Turns out I pretty much blew "safe" from the get-go by being so public–Rule #1 for being "safe" is being anonymous (Using a pseudonym, not posting pictures, limiting who can read your "blog", using a service like Invisiblog or Anonymizer to hide your web address, etc.).
I suppose I could start over, drop DL and start up anonymously at LiveJournal or some such place.
But the truth is, I don't want to be "Mr X" or "Actor 1" or "HotStud43" or what-have-you. I don't see the point: If I wanted "anonymity", I could have accomplished that easily enough by not going online in the first place.
In the current issue of The Sun, there's a non-fiction piece by Emily Rapp called "Surviving The Body".
The author is an amputee–she lost her left leg to "proximal femural deficiency" at age three–and something she wrote really "jumped out" at me:
I did not want to be abnormally less than other people, so I had to be abnormally better than to compensate. The only way to be ordinary was to be extraordinary.
That, in a nutshell, is why I grew up wanting to be an actor. I felt "less than", was looking for a way to feel "extraordinary", and acting is what I found that gave me that "extraordinary" feeling.
My T-Mobile audition on Tuesday did not go as well as I'd hoped.

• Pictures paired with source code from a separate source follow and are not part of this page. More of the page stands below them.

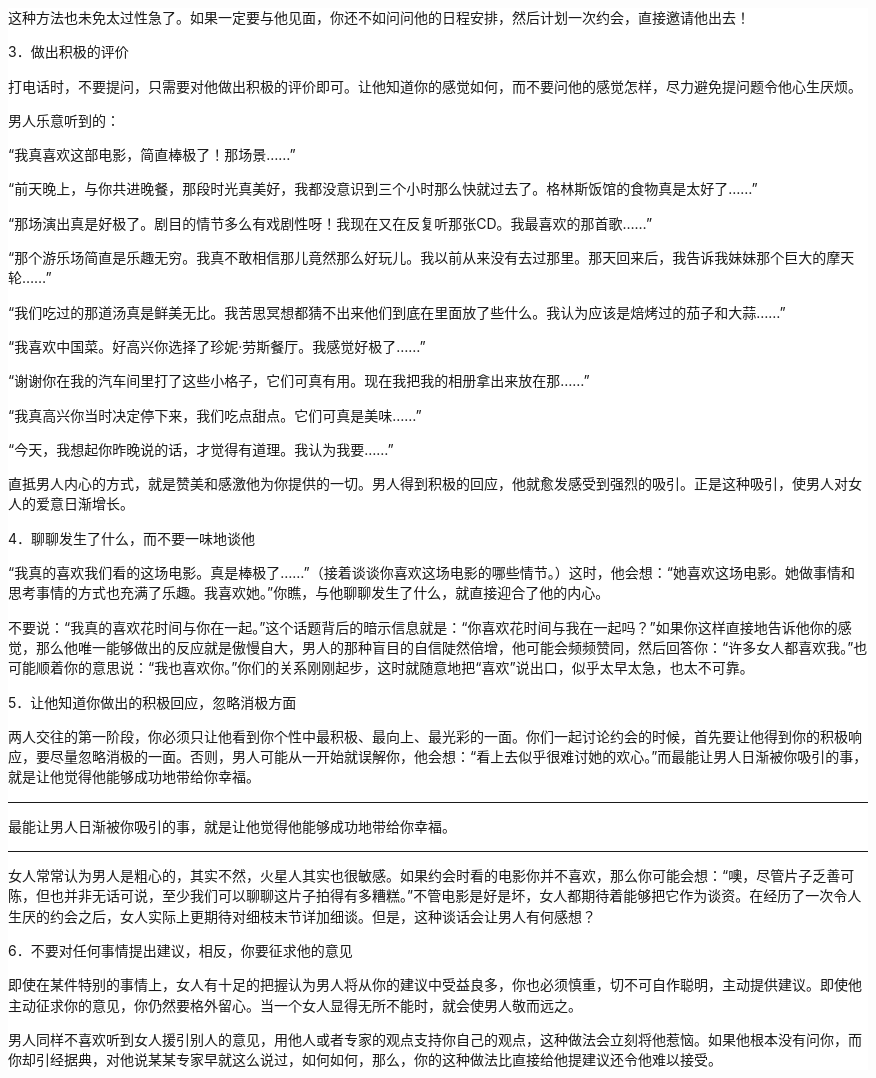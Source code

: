 这种方法也未免太过性急了。如果一定要与他见面，你还不如问问他的日程安排，然后计划一次约会，直接邀请他出去！

3．做出积极的评价

打电话时，不要提问，只需要对他做出积极的评价即可。让他知道你的感觉如何，而不要问他的感觉怎样，尽力避免提问题令他心生厌烦。

男人乐意听到的：

“我真喜欢这部电影，简直棒极了！那场景……”

“前天晚上，与你共进晚餐，那段时光真美好，我都没意识到三个小时那么快就过去了。格林斯饭馆的食物真是太好了……”

“那场演出真是好极了。剧目的情节多么有戏剧性呀！我现在又在反复听那张CD。我最喜欢的那首歌……”

“那个游乐场简直是乐趣无穷。我真不敢相信那儿竟然那么好玩儿。我以前从来没有去过那里。那天回来后，我告诉我妹妹那个巨大的摩天轮……”

“我们吃过的那道汤真是鲜美无比。我苦思冥想都猜不出来他们到底在里面放了些什么。我认为应该是焙烤过的茄子和大蒜……”

“我喜欢中国菜。好高兴你选择了珍妮·劳斯餐厅。我感觉好极了……”

“谢谢你在我的汽车间里打了这些小格子，它们可真有用。现在我把我的相册拿出来放在那……”

“我真高兴你当时决定停下来，我们吃点甜点。它们可真是美味……”

“今天，我想起你昨晚说的话，才觉得有道理。我认为我要……”


直抵男人内心的方式，就是赞美和感激他为你提供的一切。男人得到积极的回应，他就愈发感受到强烈的吸引。正是这种吸引，使男人对女人的爱意日渐增长。

4．聊聊发生了什么，而不要一味地谈他

“我真的喜欢我们看的这场电影。真是棒极了……”（接着谈谈你喜欢这场电影的哪些情节。）这时，他会想：“她喜欢这场电影。她做事情和思考事情的方式也充满了乐趣。我喜欢她。”你瞧，与他聊聊发生了什么，就直接迎合了他的内心。

不要说：“我真的喜欢花时间与你在一起。”这个话题背后的暗示信息就是：“你喜欢花时间与我在一起吗？”如果你这样直接地告诉他你的感觉，那么他唯一能够做出的反应就是傲慢自大，男人的那种盲目的自信陡然倍增，他可能会频频赞同，然后回答你：“许多女人都喜欢我。”也可能顺着你的意思说：“我也喜欢你。”你们的关系刚刚起步，这时就随意地把“喜欢”说出口，似乎太早太急，也太不可靠。

5．让他知道你做出的积极回应，忽略消极方面

两人交往的第一阶段，你必须只让他看到你个性中最积极、最向上、最光彩的一面。你们一起讨论约会的时候，首先要让他得到你的积极响应，要尽量忽略消极的一面。否则，男人可能从一开始就误解你，他会想：“看上去似乎很难讨她的欢心。”而最能让男人日渐被你吸引的事，就是让他觉得他能够成功地带给你幸福。



* * *



最能让男人日渐被你吸引的事，就是让他觉得他能够成功地带给你幸福。





* * *



女人常常认为男人是粗心的，其实不然，火星人其实也很敏感。如果约会时看的电影你并不喜欢，那么你可能会想：“噢，尽管片子乏善可陈，但也并非无话可说，至少我们可以聊聊这片子拍得有多糟糕。”不管电影是好是坏，女人都期待着能够把它作为谈资。在经历了一次令人生厌的约会之后，女人实际上更期待对细枝末节详加细谈。但是，这种谈话会让男人有何感想？

6．不要对任何事情提出建议，相反，你要征求他的意见

即使在某件特别的事情上，女人有十足的把握认为男人将从你的建议中受益良多，你也必须慎重，切不可自作聪明，主动提供建议。即使他主动征求你的意见，你仍然要格外留心。当一个女人显得无所不能时，就会使男人敬而远之。

男人同样不喜欢听到女人援引别人的意见，用他人或者专家的观点支持你自己的观点，这种做法会立刻将他惹恼。如果他根本没有问你，而你却引经据典，对他说某某专家早就这么说过，如何如何，那么，你的这种做法比直接给他提建议还令他难以接受。
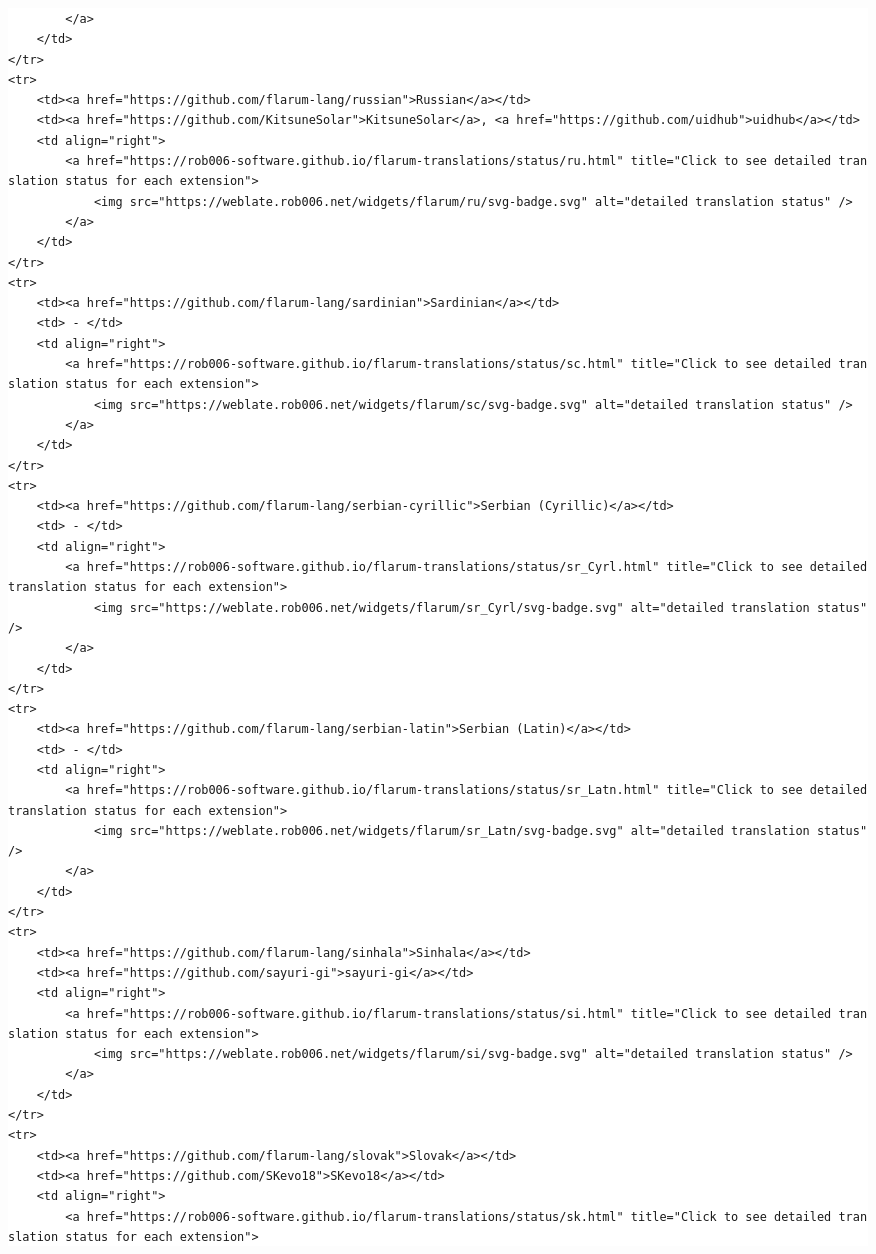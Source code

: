 			</a>
		</td>
	</tr>
	<tr>
		<td><a href="https://github.com/flarum-lang/russian">Russian</a></td>
		<td><a href="https://github.com/KitsuneSolar">KitsuneSolar</a>, <a href="https://github.com/uidhub">uidhub</a></td>
		<td align="right">
			<a href="https://rob006-software.github.io/flarum-translations/status/ru.html" title="Click to see detailed translation status for each extension">
				<img src="https://weblate.rob006.net/widgets/flarum/ru/svg-badge.svg" alt="detailed translation status" />
			</a>
		</td>
	</tr>
	<tr>
		<td><a href="https://github.com/flarum-lang/sardinian">Sardinian</a></td>
		<td> - </td>
		<td align="right">
			<a href="https://rob006-software.github.io/flarum-translations/status/sc.html" title="Click to see detailed translation status for each extension">
				<img src="https://weblate.rob006.net/widgets/flarum/sc/svg-badge.svg" alt="detailed translation status" />
			</a>
		</td>
	</tr>
	<tr>
		<td><a href="https://github.com/flarum-lang/serbian-cyrillic">Serbian (Cyrillic)</a></td>
		<td> - </td>
		<td align="right">
			<a href="https://rob006-software.github.io/flarum-translations/status/sr_Cyrl.html" title="Click to see detailed translation status for each extension">
				<img src="https://weblate.rob006.net/widgets/flarum/sr_Cyrl/svg-badge.svg" alt="detailed translation status" />
			</a>
		</td>
	</tr>
	<tr>
		<td><a href="https://github.com/flarum-lang/serbian-latin">Serbian (Latin)</a></td>
		<td> - </td>
		<td align="right">
			<a href="https://rob006-software.github.io/flarum-translations/status/sr_Latn.html" title="Click to see detailed translation status for each extension">
				<img src="https://weblate.rob006.net/widgets/flarum/sr_Latn/svg-badge.svg" alt="detailed translation status" />
			</a>
		</td>
	</tr>
	<tr>
		<td><a href="https://github.com/flarum-lang/sinhala">Sinhala</a></td>
		<td><a href="https://github.com/sayuri-gi">sayuri-gi</a></td>
		<td align="right">
			<a href="https://rob006-software.github.io/flarum-translations/status/si.html" title="Click to see detailed translation status for each extension">
				<img src="https://weblate.rob006.net/widgets/flarum/si/svg-badge.svg" alt="detailed translation status" />
			</a>
		</td>
	</tr>
	<tr>
		<td><a href="https://github.com/flarum-lang/slovak">Slovak</a></td>
		<td><a href="https://github.com/SKevo18">SKevo18</a></td>
		<td align="right">
			<a href="https://rob006-software.github.io/flarum-translations/status/sk.html" title="Click to see detailed translation status for each extension">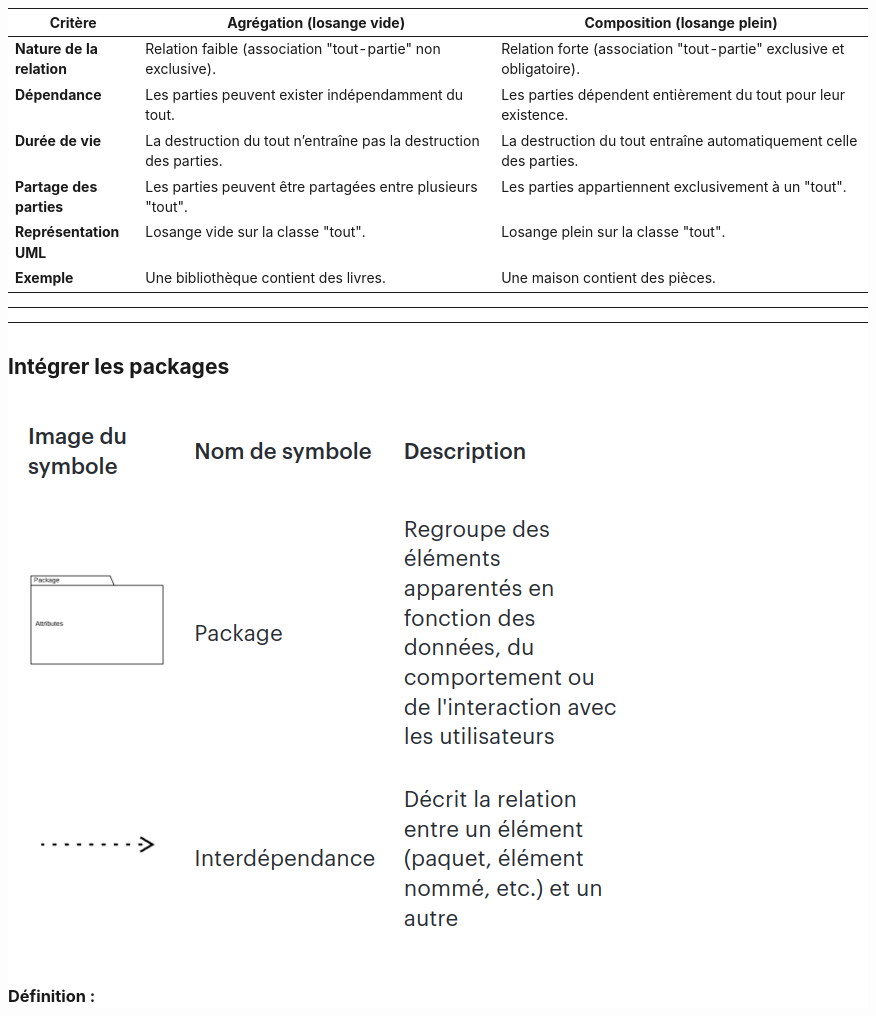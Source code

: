 
| **Critère**               | **Agrégation (losange vide)**                                     | **Composition (losange plein)**                                      |
| ------------------------- | ----------------------------------------------------------------- | -------------------------------------------------------------------- |
| **Nature de la relation** | Relation faible (association "tout-partie" non exclusive).        | Relation forte (association "tout-partie" exclusive et obligatoire). |
| **Dépendance**            | Les parties peuvent exister indépendamment du tout.               | Les parties dépendent entièrement du tout pour leur existence.       |
| **Durée de vie**          | La destruction du tout n’entraîne pas la destruction des parties. | La destruction du tout entraîne automatiquement celle des parties.   |
| **Partage des parties**   | Les parties peuvent être partagées entre plusieurs "tout".        | Les parties appartiennent exclusivement à un "tout".                 |
| **Représentation UML**    | Losange vide sur la classe "tout".                                | Losange plein sur la classe "tout".                                  |
| **Exemple**               | Une bibliothèque contient des livres.                             | Une maison contient des pièces.                                      |

---

---

## Intégrer les packages

![border](../../assets/img/packages.png)

### Définition :
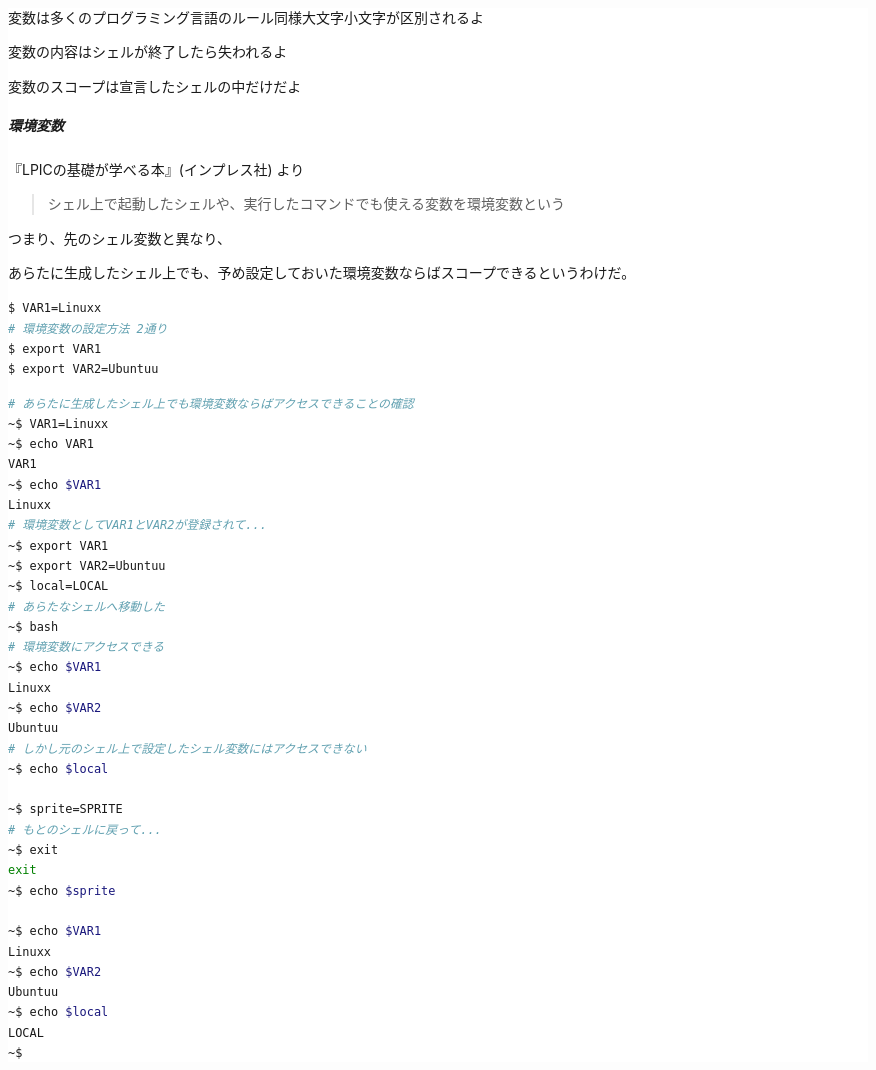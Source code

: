 変数は多くのプログラミング言語のルール同様大文字小文字が区別されるよ

変数の内容はシェルが終了したら失われるよ

変数のスコープは宣言したシェルの中だけだよ

##### 環境変数

『LPICの基礎が学べる本』(インプレス社) より

> シェル上で起動したシェルや、実行したコマンドでも使える変数を環境変数という

つまり、先のシェル変数と異なり、

あらたに生成したシェル上でも、予め設定しておいた環境変数ならばスコープできるというわけだ。

```bash
$ VAR1=Linuxx
# 環境変数の設定方法 2通り
$ export VAR1
$ export VAR2=Ubuntuu
```
```bash
# あらたに生成したシェル上でも環境変数ならばアクセスできることの確認
~$ VAR1=Linuxx
~$ echo VAR1
VAR1
~$ echo $VAR1
Linuxx
# 環境変数としてVAR1とVAR2が登録されて...
~$ export VAR1
~$ export VAR2=Ubuntuu
~$ local=LOCAL
# あらたなシェルへ移動した
~$ bash
# 環境変数にアクセスできる
~$ echo $VAR1
Linuxx
~$ echo $VAR2
Ubuntuu
# しかし元のシェル上で設定したシェル変数にはアクセスできない
~$ echo $local

~$ sprite=SPRITE
# もとのシェルに戻って...
~$ exit
exit
~$ echo $sprite

~$ echo $VAR1
Linuxx
~$ echo $VAR2
Ubuntuu
~$ echo $local
LOCAL
~$
```
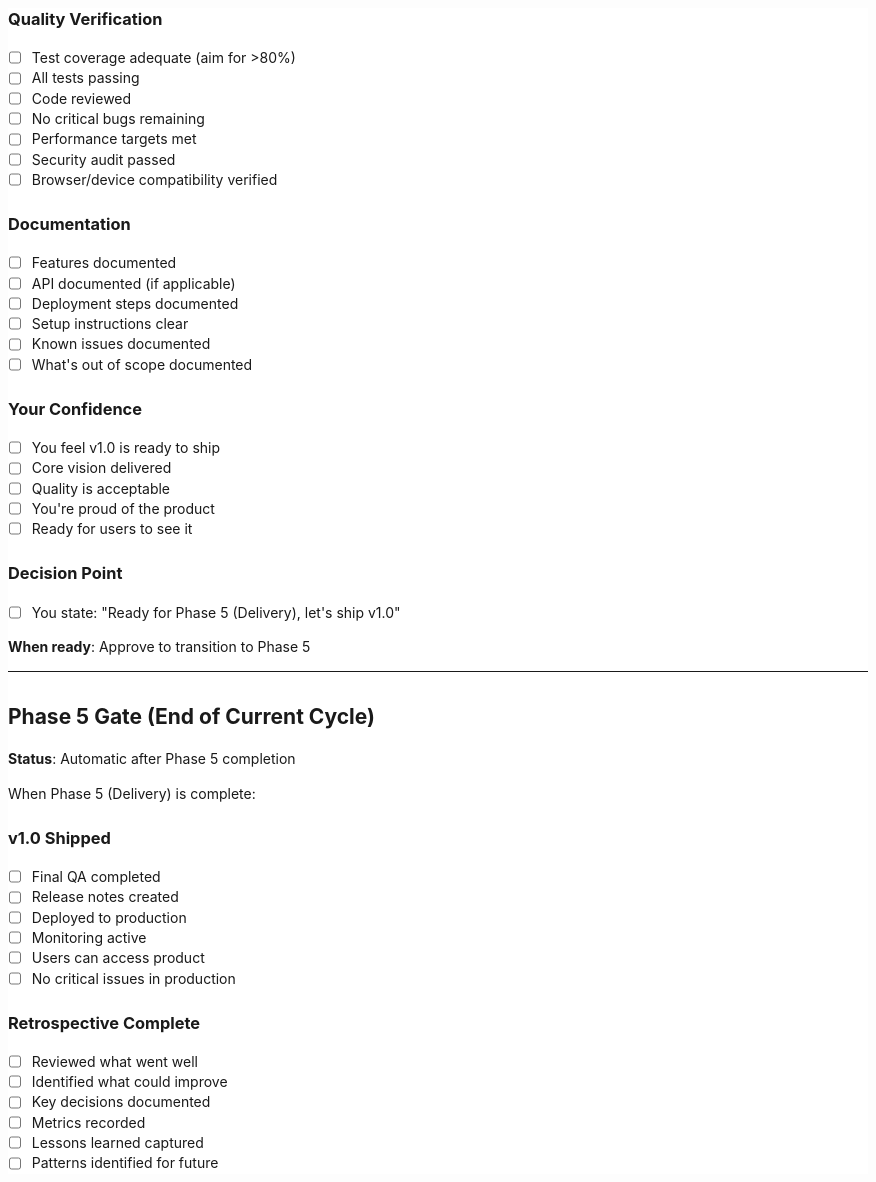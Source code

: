 ### Quality Verification

- [ ] Test coverage adequate (aim for >80%)
- [ ] All tests passing
- [ ] Code reviewed
- [ ] No critical bugs remaining
- [ ] Performance targets met
- [ ] Security audit passed
- [ ] Browser/device compatibility verified

### Documentation

- [ ] Features documented
- [ ] API documented (if applicable)
- [ ] Deployment steps documented
- [ ] Setup instructions clear
- [ ] Known issues documented
- [ ] What's out of scope documented

### Your Confidence

- [ ] You feel v1.0 is ready to ship
- [ ] Core vision delivered
- [ ] Quality is acceptable
- [ ] You're proud of the product
- [ ] Ready for users to see it

### Decision Point

- [ ] You state: "Ready for Phase 5 (Delivery), let's ship v1.0"

**When ready**: Approve to transition to Phase 5

---

## Phase 5 Gate (End of Current Cycle)

**Status**: Automatic after Phase 5 completion

When Phase 5 (Delivery) is complete:

### v1.0 Shipped

- [ ] Final QA completed
- [ ] Release notes created
- [ ] Deployed to production
- [ ] Monitoring active
- [ ] Users can access product
- [ ] No critical issues in production

### Retrospective Complete

- [ ] Reviewed what went well
- [ ] Identified what could improve
- [ ] Key decisions documented
- [ ] Metrics recorded
- [ ] Lessons learned captured
- [ ] Patterns identified for future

It was another time where what the casting director told me was so useless, if not actively harmful, that I'd rather he'd have said nothing, and just let me do whatever I was going to do.
The scenario was two "Thugs"–I was "Thug #2"--working over a guy tied to a chair. But they don't beat him up, like you think they're going to do; instead, they take his cellphone and start using up his "peak hour" minutes ("Hi Grandma, how are you today...?"). A funny spot.
The casting director said that they didn't want The Sopranos, that it was "more like Steve Buscemi".
Which confused me. What did that mean, that they didn't want "Italian"? Steve Buscemi is Italian.
And was on The Sopranos besides!
And if they didn't want a "Mafia"-type thing, what the hell were all those Italian-looking guys doing out in the lobby? (The actor I auditioned with, playing "Thug #1"? His last name was "Cellini", for Christ sakes!). If they just wanted garden-variety bad guys, where were any black or latino actors?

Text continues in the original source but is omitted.